* EXERCISE DIRECTIONS *
From the line containing "# HeroDamage Dungeons" down to the line containing "Dungeon sim profile", copy out the entries below exactly, both lines included, and nothing else; pictures do not belong in the copy.

EXTRACTED INFORMATION section start

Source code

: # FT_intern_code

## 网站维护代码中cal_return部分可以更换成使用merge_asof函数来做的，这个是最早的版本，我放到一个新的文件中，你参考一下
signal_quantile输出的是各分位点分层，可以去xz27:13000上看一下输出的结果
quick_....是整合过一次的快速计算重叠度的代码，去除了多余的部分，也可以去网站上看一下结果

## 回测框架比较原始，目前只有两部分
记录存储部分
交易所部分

EXTRACTED INFORMATION section end
EXTRACTED INFORMATION section start

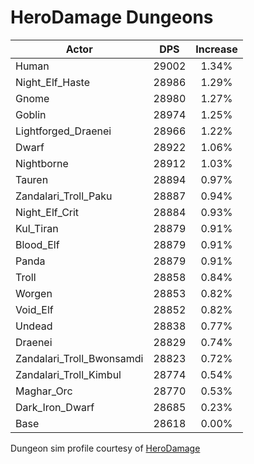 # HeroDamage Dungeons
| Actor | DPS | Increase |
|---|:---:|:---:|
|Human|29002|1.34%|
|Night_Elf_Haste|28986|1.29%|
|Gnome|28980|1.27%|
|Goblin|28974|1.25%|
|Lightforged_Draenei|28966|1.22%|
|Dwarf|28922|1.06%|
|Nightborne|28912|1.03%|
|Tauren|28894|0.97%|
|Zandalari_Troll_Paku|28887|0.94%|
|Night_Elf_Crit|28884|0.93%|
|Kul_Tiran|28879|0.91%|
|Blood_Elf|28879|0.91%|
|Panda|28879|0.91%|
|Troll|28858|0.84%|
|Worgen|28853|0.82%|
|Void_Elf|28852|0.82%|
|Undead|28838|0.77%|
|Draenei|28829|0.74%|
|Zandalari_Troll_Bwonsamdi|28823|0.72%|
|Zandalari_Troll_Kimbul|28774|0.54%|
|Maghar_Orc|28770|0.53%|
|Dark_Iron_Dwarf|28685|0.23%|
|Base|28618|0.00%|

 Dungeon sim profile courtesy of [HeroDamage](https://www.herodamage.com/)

EXTRACTED INFORMATION section end

* EXERCISE ANSWER *
 # HeroDamage Dungeons
| Actor | DPS | Increase |
|---|:---:|:---:|
|Human|29002|1.34%|
|Night_Elf_Haste|28986|1.29%|
|Gnome|28980|1.27%|
|Goblin|28974|1.25%|
|Lightforged_Draenei|28966|1.22%|
|Dwarf|28922|1.06%|
|Nightborne|28912|1.03%|
|Tauren|28894|0.97%|
|Zandalari_Troll_Paku|28887|0.94%|
|Night_Elf_Crit|28884|0.93%|
|Kul_Tiran|28879|0.91%|
|Blood_Elf|28879|0.91%|
|Panda|28879|0.91%|
|Troll|28858|0.84%|
|Worgen|28853|0.82%|
|Void_Elf|28852|0.82%|
|Undead|28838|0.77%|
|Draenei|28829|0.74%|
|Zandalari_Troll_Bwonsamdi|28823|0.72%|
|Zandalari_Troll_Kimbul|28774|0.54%|
|Maghar_Orc|28770|0.53%|
|Dark_Iron_Dwarf|28685|0.23%|
|Base|28618|0.00%|

 Dungeon sim profile courtesy of [HeroDamage](https://www.herodamage.com/)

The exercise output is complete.